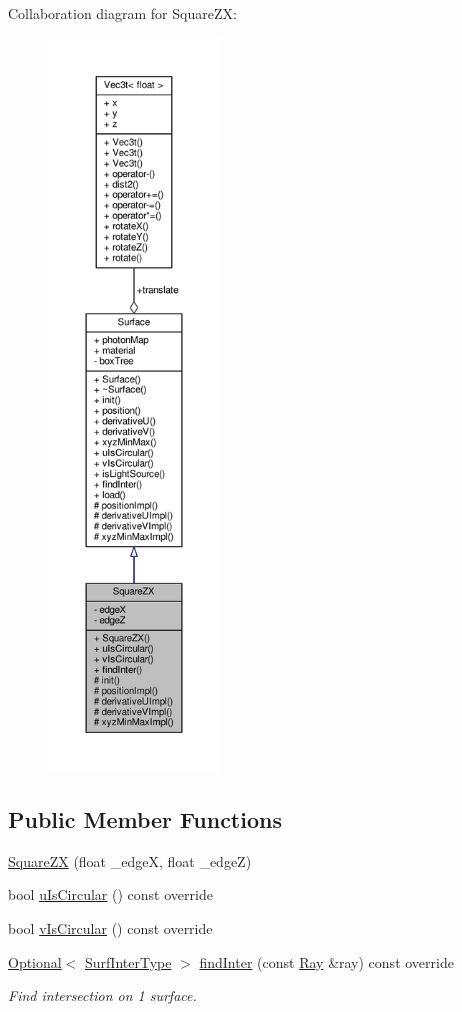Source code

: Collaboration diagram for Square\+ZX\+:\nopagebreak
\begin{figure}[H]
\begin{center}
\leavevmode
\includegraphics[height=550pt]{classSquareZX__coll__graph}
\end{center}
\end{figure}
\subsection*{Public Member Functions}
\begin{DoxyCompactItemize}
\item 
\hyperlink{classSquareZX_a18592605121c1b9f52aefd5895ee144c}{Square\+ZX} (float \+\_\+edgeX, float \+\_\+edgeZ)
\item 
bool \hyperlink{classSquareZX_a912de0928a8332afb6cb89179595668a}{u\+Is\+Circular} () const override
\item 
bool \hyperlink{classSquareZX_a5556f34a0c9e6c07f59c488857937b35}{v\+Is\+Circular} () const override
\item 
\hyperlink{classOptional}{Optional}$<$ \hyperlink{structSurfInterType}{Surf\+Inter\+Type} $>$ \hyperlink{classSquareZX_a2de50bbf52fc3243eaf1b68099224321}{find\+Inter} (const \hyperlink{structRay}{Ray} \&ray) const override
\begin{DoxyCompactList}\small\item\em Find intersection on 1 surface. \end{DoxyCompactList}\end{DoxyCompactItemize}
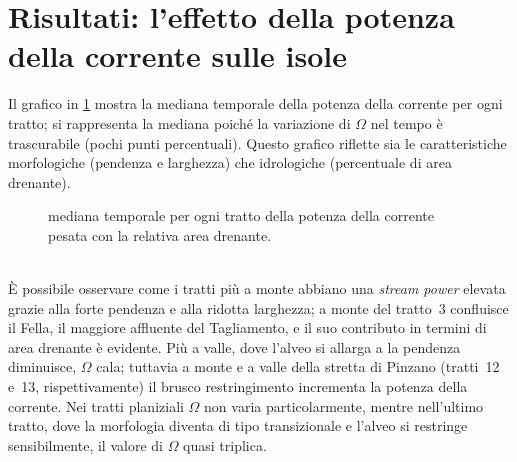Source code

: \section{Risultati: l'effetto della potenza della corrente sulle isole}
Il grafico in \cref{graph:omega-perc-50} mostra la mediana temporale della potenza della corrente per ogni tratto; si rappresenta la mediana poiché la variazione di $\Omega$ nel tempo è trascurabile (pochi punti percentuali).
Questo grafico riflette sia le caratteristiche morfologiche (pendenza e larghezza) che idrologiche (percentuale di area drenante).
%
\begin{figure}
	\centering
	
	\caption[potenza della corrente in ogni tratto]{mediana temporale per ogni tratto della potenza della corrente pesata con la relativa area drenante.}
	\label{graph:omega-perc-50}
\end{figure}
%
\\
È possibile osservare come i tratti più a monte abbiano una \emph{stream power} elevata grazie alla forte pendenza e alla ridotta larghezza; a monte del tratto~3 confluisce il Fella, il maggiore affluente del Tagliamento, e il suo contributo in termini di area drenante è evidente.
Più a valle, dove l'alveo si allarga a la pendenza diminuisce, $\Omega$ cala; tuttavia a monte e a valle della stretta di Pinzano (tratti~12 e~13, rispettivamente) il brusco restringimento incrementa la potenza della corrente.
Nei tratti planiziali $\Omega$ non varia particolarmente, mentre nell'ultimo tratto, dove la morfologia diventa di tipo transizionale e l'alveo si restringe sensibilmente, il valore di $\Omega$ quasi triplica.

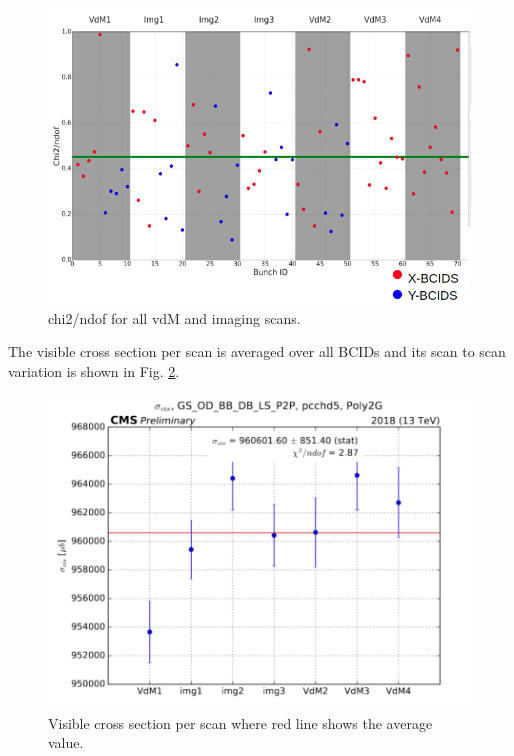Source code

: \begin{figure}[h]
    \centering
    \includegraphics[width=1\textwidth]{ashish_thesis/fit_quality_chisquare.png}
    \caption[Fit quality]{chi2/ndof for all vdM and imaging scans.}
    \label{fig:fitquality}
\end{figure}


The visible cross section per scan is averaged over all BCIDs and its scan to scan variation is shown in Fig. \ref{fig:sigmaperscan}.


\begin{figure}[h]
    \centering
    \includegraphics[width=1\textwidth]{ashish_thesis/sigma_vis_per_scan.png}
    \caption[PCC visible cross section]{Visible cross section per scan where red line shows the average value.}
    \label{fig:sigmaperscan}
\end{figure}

..........

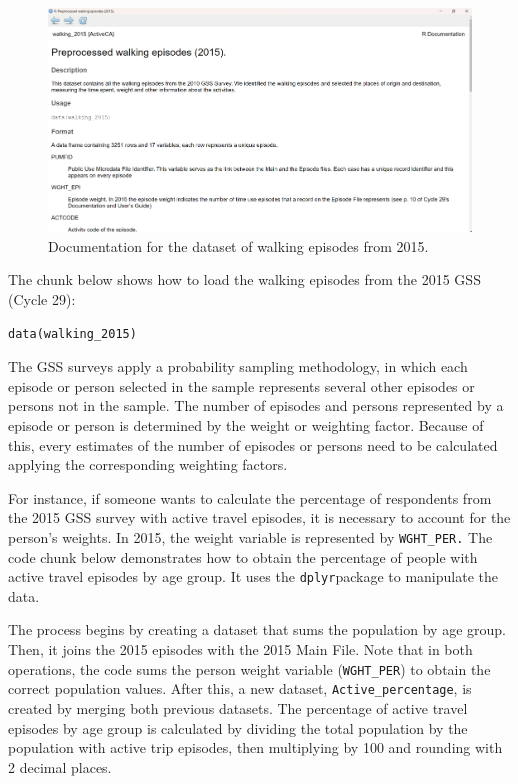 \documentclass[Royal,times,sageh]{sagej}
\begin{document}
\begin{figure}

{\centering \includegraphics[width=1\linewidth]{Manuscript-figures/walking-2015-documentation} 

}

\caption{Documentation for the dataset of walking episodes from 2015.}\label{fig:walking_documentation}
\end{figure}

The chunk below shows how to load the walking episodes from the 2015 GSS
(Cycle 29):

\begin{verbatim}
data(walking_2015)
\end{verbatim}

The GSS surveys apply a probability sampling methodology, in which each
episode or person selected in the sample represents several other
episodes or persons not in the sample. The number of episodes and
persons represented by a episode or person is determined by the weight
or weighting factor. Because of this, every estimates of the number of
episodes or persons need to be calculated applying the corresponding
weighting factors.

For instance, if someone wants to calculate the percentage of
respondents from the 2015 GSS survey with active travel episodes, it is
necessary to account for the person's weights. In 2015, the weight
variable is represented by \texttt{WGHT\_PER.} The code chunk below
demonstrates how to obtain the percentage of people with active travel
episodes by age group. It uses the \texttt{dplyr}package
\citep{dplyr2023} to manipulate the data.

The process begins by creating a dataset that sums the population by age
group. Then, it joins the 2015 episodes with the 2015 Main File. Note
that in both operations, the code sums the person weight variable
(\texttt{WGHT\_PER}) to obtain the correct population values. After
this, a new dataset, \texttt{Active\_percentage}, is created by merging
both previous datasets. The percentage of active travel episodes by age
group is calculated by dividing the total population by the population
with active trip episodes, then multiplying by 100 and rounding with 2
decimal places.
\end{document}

..........

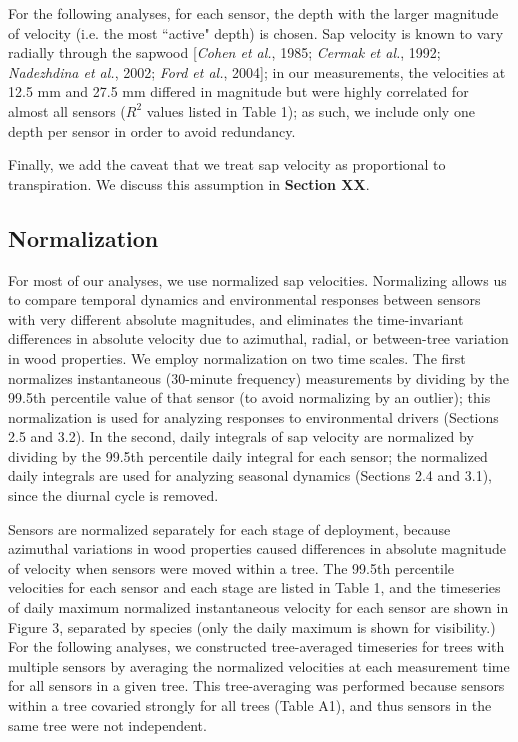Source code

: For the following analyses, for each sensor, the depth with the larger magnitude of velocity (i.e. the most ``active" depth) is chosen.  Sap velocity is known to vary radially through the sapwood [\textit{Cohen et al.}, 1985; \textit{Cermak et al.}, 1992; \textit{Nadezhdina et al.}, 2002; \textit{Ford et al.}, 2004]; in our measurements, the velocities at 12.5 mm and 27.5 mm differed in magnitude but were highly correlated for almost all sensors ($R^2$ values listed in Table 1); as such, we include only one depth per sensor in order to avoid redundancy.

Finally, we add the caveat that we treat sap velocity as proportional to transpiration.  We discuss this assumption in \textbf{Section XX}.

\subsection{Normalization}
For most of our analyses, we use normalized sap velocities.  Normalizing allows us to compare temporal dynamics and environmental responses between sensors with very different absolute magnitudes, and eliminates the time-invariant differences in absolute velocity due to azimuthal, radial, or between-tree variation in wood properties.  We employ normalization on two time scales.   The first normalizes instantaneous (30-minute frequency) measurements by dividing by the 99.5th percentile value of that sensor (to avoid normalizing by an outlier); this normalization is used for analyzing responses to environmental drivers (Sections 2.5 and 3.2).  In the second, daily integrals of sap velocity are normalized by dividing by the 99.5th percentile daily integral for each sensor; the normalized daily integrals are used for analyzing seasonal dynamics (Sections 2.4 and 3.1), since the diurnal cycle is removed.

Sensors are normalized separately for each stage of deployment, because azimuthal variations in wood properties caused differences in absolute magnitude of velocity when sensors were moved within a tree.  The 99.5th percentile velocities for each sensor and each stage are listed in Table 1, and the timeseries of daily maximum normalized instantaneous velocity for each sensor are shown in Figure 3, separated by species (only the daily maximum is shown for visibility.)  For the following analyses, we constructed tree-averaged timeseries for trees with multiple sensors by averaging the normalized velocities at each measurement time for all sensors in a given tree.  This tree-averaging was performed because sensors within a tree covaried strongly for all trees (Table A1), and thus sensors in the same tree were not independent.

..........

PROBLEM
Extract all lines of the records above that include "ogni".

FINISHED TASK
Il grafico in \cref{graph:omega-perc-50} mostra la mediana temporale della potenza della corrente per ogni tratto; si rappresenta la mediana poiché la variazione di $\Omega$ nel tempo è trascurabile (pochi punti percentuali).
	\caption[potenza della corrente in ogni tratto]{mediana temporale per ogni tratto della potenza della corrente pesata con la relativa area drenante.}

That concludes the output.